All the lines below should appear again unchanged, though their pictures should not.

===============

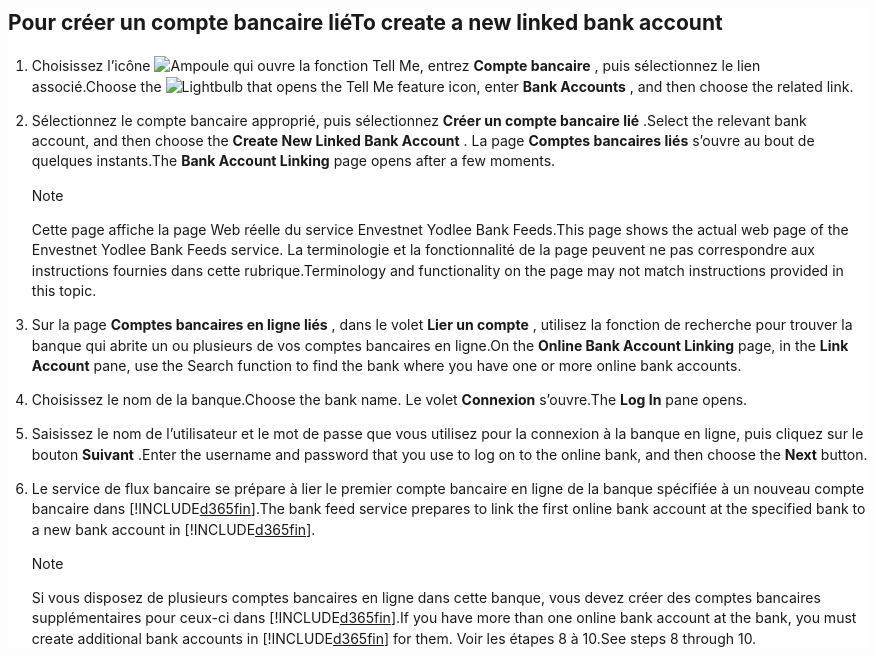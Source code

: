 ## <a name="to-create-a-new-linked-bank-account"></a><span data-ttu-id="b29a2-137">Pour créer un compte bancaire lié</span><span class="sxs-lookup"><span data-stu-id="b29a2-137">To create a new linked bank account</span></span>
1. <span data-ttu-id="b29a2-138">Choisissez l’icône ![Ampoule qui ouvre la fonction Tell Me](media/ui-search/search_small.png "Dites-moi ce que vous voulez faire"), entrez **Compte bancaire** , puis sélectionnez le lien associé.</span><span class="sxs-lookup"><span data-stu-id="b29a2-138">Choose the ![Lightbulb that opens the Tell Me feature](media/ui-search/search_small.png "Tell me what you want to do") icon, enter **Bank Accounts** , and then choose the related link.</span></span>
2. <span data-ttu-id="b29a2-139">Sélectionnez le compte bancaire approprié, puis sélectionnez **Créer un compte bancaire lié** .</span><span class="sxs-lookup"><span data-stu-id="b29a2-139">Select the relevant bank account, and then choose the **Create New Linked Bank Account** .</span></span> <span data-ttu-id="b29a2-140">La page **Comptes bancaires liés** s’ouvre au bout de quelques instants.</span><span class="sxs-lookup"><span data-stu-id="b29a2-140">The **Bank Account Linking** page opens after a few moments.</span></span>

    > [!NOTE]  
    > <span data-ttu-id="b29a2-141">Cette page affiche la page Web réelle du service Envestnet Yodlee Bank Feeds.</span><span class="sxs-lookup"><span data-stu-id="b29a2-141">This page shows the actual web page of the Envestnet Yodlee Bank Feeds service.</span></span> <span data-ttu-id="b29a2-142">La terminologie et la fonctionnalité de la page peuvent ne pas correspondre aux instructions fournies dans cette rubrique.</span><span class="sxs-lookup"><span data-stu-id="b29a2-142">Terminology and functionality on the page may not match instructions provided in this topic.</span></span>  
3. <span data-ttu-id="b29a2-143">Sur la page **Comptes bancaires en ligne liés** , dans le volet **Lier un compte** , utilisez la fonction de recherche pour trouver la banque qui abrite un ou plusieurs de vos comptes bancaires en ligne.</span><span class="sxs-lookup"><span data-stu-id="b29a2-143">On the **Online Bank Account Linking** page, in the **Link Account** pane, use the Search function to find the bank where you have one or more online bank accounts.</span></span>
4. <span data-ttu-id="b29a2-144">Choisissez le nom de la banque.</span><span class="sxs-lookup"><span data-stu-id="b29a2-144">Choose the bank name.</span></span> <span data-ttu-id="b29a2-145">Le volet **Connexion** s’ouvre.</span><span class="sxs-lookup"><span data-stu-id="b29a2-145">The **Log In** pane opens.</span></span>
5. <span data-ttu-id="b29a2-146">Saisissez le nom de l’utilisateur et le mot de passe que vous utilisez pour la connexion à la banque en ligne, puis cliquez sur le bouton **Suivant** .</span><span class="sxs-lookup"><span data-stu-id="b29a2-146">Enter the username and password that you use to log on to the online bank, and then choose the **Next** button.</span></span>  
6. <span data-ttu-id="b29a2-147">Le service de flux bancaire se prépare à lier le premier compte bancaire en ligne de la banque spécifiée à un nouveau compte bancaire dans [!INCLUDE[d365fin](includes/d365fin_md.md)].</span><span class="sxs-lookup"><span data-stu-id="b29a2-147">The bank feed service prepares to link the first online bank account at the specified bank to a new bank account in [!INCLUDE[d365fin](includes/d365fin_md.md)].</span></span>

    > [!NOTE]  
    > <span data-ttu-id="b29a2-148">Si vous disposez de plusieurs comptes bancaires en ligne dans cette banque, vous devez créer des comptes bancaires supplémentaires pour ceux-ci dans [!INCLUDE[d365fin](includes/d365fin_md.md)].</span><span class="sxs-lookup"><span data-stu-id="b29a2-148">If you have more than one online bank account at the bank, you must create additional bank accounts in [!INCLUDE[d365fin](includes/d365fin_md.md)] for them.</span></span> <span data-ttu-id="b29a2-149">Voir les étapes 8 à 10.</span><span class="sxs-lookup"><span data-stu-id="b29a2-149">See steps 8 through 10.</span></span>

===============

=== Finished task ===
Source code

: ## <a name="to-create-a-new-linked-bank-account"></a><span data-ttu-id="b29a2-137">Pour créer un compte bancaire lié</span><span class="sxs-lookup"><span data-stu-id="b29a2-137">To create a new linked bank account</span></span>
1. <span data-ttu-id="b29a2-138">Choisissez l’icône ![Ampoule qui ouvre la fonction Tell Me](media/ui-search/search_small.png "Dites-moi ce que vous voulez faire"), entrez **Compte bancaire** , puis sélectionnez le lien associé.</span><span class="sxs-lookup"><span data-stu-id="b29a2-138">Choose the ![Lightbulb that opens the Tell Me feature](media/ui-search/search_small.png "Tell me what you want to do") icon, enter **Bank Accounts** , and then choose the related link.</span></span>
2. <span data-ttu-id="b29a2-139">Sélectionnez le compte bancaire approprié, puis sélectionnez **Créer un compte bancaire lié** .</span><span class="sxs-lookup"><span data-stu-id="b29a2-139">Select the relevant bank account, and then choose the **Create New Linked Bank Account** .</span></span> <span data-ttu-id="b29a2-140">La page **Comptes bancaires liés** s’ouvre au bout de quelques instants.</span><span class="sxs-lookup"><span data-stu-id="b29a2-140">The **Bank Account Linking** page opens after a few moments.</span></span>

    > [!NOTE]  
    > <span data-ttu-id="b29a2-141">Cette page affiche la page Web réelle du service Envestnet Yodlee Bank Feeds.</span><span class="sxs-lookup"><span data-stu-id="b29a2-141">This page shows the actual web page of the Envestnet Yodlee Bank Feeds service.</span></span> <span data-ttu-id="b29a2-142">La terminologie et la fonctionnalité de la page peuvent ne pas correspondre aux instructions fournies dans cette rubrique.</span><span class="sxs-lookup"><span data-stu-id="b29a2-142">Terminology and functionality on the page may not match instructions provided in this topic.</span></span>  
3. <span data-ttu-id="b29a2-143">Sur la page **Comptes bancaires en ligne liés** , dans le volet **Lier un compte** , utilisez la fonction de recherche pour trouver la banque qui abrite un ou plusieurs de vos comptes bancaires en ligne.</span><span class="sxs-lookup"><span data-stu-id="b29a2-143">On the **Online Bank Account Linking** page, in the **Link Account** pane, use the Search function to find the bank where you have one or more online bank accounts.</span></span>
4. <span data-ttu-id="b29a2-144">Choisissez le nom de la banque.</span><span class="sxs-lookup"><span data-stu-id="b29a2-144">Choose the bank name.</span></span> <span data-ttu-id="b29a2-145">Le volet **Connexion** s’ouvre.</span><span class="sxs-lookup"><span data-stu-id="b29a2-145">The **Log In** pane opens.</span></span>
5. <span data-ttu-id="b29a2-146">Saisissez le nom de l’utilisateur et le mot de passe que vous utilisez pour la connexion à la banque en ligne, puis cliquez sur le bouton **Suivant** .</span><span class="sxs-lookup"><span data-stu-id="b29a2-146">Enter the username and password that you use to log on to the online bank, and then choose the **Next** button.</span></span>  
6. <span data-ttu-id="b29a2-147">Le service de flux bancaire se prépare à lier le premier compte bancaire en ligne de la banque spécifiée à un nouveau compte bancaire dans [!INCLUDE[d365fin](includes/d365fin_md.md)].</span><span class="sxs-lookup"><span data-stu-id="b29a2-147">The bank feed service prepares to link the first online bank account at the specified bank to a new bank account in [!INCLUDE[d365fin](includes/d365fin_md.md)].</span></span>

    > [!NOTE]  
    > <span data-ttu-id="b29a2-148">Si vous disposez de plusieurs comptes bancaires en ligne dans cette banque, vous devez créer des comptes bancaires supplémentaires pour ceux-ci dans [!INCLUDE[d365fin](includes/d365fin_md.md)].</span><span class="sxs-lookup"><span data-stu-id="b29a2-148">If you have more than one online bank account at the bank, you must create additional bank accounts in [!INCLUDE[d365fin](includes/d365fin_md.md)] for them.</span></span> <span data-ttu-id="b29a2-149">Voir les étapes 8 à 10.</span><span class="sxs-lookup"><span data-stu-id="b29a2-149">See steps 8 through 10.</span></span>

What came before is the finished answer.